Given a choice between an excellent performance with "the clicks and pops of vinyl, hiss and so on," and the same performance on CD without the clicks and pops and hiss, I'll choose the CD every time. Given the choice between an excellent studio performance with dead silence behind it, or an excellent performance in front of a rheumatic audience, I'll choose the studio recording.

Sometimes you have no choice though.
 
#45 ·
The only problem I have with applause is that it wakes me up at the end of the recording.

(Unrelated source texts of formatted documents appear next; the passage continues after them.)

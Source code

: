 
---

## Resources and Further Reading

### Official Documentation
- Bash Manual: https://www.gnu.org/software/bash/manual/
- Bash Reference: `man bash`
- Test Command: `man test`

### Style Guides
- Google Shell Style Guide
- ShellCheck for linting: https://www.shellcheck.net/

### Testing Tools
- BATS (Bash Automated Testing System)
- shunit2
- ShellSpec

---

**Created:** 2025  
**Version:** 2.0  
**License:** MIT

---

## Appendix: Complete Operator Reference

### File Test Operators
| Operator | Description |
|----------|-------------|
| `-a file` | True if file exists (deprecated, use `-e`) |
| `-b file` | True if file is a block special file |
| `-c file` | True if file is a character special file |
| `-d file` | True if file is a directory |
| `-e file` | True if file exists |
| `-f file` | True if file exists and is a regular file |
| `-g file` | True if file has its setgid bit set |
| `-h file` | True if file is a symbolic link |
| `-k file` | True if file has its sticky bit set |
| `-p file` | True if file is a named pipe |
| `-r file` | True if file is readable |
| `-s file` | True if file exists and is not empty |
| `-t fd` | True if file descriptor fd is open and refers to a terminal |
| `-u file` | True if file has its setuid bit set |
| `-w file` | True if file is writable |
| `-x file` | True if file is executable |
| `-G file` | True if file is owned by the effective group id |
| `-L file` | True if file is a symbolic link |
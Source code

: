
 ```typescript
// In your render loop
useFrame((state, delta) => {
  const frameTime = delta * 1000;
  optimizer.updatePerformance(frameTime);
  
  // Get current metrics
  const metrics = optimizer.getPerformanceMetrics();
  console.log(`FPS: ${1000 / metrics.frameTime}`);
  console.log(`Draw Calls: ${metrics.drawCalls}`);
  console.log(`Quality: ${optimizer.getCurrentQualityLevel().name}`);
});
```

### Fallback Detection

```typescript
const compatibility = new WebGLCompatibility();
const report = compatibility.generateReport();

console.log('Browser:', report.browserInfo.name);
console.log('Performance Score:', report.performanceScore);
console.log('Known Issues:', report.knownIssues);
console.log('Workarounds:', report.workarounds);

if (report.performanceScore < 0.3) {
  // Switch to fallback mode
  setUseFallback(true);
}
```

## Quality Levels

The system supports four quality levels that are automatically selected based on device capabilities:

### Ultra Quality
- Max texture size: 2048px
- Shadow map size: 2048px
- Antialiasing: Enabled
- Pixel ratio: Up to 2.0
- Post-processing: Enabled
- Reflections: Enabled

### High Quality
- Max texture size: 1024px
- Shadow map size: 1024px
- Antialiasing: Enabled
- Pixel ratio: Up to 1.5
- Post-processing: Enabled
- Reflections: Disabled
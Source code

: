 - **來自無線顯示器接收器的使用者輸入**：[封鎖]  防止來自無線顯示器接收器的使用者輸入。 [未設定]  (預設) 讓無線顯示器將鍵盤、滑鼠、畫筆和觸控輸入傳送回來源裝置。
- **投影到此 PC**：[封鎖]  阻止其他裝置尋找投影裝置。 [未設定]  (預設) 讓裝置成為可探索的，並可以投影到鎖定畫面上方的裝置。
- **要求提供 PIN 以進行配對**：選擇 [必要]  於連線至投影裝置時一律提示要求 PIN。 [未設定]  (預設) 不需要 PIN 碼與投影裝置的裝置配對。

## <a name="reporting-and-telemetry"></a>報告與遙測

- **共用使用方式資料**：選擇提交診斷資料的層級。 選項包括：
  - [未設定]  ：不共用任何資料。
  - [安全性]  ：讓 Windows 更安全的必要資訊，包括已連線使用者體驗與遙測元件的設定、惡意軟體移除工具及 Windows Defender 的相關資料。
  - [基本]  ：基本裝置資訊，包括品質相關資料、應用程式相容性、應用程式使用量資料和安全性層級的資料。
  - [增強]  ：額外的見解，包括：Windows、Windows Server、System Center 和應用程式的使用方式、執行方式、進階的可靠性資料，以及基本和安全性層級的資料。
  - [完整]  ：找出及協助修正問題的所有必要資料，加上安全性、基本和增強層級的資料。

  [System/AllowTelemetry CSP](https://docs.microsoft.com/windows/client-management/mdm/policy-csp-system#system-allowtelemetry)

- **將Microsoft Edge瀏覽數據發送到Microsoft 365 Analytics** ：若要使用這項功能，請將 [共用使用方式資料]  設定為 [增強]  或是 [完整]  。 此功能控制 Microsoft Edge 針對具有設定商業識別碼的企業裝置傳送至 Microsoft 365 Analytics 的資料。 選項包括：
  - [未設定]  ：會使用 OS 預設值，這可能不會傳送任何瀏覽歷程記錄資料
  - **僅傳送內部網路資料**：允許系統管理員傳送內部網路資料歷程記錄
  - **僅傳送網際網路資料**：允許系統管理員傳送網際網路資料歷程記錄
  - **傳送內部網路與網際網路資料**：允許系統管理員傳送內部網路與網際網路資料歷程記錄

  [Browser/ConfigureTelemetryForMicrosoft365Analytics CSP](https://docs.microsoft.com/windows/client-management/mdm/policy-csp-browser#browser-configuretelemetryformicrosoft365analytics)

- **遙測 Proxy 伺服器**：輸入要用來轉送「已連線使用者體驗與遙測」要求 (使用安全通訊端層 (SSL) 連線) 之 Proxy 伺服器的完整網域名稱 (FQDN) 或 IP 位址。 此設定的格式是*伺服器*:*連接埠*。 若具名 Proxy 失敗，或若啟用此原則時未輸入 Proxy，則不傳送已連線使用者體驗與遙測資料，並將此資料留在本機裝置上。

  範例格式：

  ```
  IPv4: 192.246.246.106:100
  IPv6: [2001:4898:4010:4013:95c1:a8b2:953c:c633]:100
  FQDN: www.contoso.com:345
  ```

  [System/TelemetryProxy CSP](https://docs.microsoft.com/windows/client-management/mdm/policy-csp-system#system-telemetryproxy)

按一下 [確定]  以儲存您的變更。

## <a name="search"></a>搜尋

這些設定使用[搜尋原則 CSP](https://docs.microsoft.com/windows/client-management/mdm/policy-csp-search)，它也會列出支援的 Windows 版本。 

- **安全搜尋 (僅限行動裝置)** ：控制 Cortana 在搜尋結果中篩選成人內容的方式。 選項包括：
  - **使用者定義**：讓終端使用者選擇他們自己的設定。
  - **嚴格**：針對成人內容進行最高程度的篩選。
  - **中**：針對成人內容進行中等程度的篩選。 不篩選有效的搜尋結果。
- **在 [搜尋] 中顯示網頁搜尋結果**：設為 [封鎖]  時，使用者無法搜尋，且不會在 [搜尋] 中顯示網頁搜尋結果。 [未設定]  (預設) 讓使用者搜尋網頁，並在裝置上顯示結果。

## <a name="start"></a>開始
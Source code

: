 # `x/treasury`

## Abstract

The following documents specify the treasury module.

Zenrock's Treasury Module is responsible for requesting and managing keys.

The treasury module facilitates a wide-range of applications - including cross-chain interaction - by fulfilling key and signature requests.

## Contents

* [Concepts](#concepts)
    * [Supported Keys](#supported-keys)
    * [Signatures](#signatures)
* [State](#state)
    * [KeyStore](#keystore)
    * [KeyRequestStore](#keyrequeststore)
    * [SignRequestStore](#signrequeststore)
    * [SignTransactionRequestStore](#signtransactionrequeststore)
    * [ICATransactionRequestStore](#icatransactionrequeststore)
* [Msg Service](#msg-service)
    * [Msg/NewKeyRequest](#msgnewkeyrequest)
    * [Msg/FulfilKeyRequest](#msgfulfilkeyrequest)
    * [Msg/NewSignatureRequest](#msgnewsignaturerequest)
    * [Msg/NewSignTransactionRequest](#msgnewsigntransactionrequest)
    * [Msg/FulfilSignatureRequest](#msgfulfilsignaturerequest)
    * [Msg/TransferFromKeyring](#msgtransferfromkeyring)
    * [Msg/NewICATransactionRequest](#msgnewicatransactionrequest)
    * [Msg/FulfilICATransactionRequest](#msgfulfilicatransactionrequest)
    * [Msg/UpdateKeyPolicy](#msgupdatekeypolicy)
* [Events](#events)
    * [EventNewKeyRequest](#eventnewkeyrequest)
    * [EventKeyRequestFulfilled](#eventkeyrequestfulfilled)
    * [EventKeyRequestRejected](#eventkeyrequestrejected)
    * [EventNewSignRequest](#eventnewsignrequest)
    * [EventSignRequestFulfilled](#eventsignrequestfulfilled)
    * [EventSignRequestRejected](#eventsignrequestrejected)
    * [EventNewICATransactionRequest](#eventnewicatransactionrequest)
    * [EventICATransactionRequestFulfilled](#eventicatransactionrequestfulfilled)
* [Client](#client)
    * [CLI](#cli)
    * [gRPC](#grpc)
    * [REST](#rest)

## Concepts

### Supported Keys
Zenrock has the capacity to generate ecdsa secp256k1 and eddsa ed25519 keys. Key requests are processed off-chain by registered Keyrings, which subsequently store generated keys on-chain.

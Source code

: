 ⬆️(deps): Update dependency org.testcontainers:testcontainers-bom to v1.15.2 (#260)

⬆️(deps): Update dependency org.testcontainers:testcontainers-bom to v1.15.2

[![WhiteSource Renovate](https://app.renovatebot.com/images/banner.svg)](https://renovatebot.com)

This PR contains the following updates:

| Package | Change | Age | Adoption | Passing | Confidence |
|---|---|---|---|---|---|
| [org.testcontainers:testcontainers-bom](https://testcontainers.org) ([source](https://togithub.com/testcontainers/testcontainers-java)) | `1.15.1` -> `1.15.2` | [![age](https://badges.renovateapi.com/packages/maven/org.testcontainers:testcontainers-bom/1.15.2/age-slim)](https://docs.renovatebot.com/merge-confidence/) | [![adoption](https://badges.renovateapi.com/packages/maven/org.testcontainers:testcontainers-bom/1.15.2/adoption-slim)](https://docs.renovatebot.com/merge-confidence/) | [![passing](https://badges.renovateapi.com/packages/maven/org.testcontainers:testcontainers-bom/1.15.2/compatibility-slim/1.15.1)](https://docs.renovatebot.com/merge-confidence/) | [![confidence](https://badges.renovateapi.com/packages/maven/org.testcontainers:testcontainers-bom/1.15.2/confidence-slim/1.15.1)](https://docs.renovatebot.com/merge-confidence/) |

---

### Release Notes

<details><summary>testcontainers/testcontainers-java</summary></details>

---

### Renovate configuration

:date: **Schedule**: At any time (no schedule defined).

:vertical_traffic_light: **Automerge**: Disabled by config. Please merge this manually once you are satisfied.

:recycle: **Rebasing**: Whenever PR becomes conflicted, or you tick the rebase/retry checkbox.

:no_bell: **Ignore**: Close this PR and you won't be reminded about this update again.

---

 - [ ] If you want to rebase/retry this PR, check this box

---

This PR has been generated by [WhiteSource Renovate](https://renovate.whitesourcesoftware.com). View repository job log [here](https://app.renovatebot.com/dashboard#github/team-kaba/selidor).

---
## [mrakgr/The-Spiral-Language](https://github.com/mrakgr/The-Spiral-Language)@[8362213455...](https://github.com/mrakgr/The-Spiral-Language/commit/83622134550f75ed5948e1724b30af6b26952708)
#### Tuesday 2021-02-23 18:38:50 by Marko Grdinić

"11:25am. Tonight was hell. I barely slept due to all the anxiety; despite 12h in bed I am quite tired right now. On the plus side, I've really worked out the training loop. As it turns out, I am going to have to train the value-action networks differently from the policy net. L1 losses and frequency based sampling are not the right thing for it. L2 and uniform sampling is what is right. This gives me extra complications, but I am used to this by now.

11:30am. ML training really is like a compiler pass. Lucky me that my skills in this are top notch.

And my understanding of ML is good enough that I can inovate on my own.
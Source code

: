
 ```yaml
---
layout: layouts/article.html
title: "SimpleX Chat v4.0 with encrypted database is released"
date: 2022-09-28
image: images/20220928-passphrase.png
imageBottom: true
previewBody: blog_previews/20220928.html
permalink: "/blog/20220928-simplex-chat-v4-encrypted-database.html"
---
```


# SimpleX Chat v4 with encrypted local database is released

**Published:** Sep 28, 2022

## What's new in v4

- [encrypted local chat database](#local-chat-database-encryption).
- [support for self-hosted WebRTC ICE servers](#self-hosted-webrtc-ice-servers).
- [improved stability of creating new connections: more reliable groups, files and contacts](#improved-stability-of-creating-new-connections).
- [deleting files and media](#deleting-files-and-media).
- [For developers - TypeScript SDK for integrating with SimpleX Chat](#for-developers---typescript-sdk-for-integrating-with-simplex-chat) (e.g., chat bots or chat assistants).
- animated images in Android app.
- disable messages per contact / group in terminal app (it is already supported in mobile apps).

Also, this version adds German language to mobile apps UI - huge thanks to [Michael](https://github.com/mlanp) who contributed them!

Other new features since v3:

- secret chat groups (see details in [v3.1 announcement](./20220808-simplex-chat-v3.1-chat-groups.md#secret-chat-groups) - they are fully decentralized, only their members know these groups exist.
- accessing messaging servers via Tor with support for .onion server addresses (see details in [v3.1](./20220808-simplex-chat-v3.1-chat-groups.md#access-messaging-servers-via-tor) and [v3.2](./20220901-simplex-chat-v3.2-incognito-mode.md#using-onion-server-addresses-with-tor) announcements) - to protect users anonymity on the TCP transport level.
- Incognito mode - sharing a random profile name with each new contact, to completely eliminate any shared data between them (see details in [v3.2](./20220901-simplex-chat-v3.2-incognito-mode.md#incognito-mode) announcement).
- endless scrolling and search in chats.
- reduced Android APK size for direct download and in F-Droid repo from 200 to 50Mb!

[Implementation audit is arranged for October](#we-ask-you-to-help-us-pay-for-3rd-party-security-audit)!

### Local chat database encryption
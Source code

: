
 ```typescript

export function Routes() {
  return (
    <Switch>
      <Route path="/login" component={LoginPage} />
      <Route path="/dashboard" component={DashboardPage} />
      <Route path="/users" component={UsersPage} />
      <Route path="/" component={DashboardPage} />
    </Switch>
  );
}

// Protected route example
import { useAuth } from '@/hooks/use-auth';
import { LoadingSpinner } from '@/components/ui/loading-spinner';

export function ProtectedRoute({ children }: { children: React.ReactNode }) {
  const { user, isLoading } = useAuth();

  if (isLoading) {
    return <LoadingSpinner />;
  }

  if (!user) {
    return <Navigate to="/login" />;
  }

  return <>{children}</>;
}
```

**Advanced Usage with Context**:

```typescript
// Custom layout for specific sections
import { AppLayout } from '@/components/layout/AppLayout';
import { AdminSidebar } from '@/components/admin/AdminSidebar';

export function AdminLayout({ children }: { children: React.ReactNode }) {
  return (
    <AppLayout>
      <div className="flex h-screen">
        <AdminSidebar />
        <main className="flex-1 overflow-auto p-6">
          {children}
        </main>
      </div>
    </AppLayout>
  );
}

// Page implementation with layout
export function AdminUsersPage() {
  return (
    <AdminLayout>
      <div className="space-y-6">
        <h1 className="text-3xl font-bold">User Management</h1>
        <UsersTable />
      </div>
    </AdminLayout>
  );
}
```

Otherwise, it can really add interest to recordings of 4'33". :D
 
#47 ·
The BEST example of extraneous noise I've heard is Sviatoslav Richter's "Richter in Spoleto" recording, done in 1967. As he's walking out on stage, you hear his footsteps treading the boards, and the town bell is ringing in the background! When the opening applause dies down, you can still hear the bell ringing in the first few bars. It's beautiful!

 
#48 · (Edited)
Sometimes excited applause at the end can really add to a spectacular performance, especially if there are yells of bravo, etc. I've heard this on Martha Argerich playing a Rachmaninoff concert, and recently on a newer Rachmanninoff recording with BBC Philharmonic/Sokolov.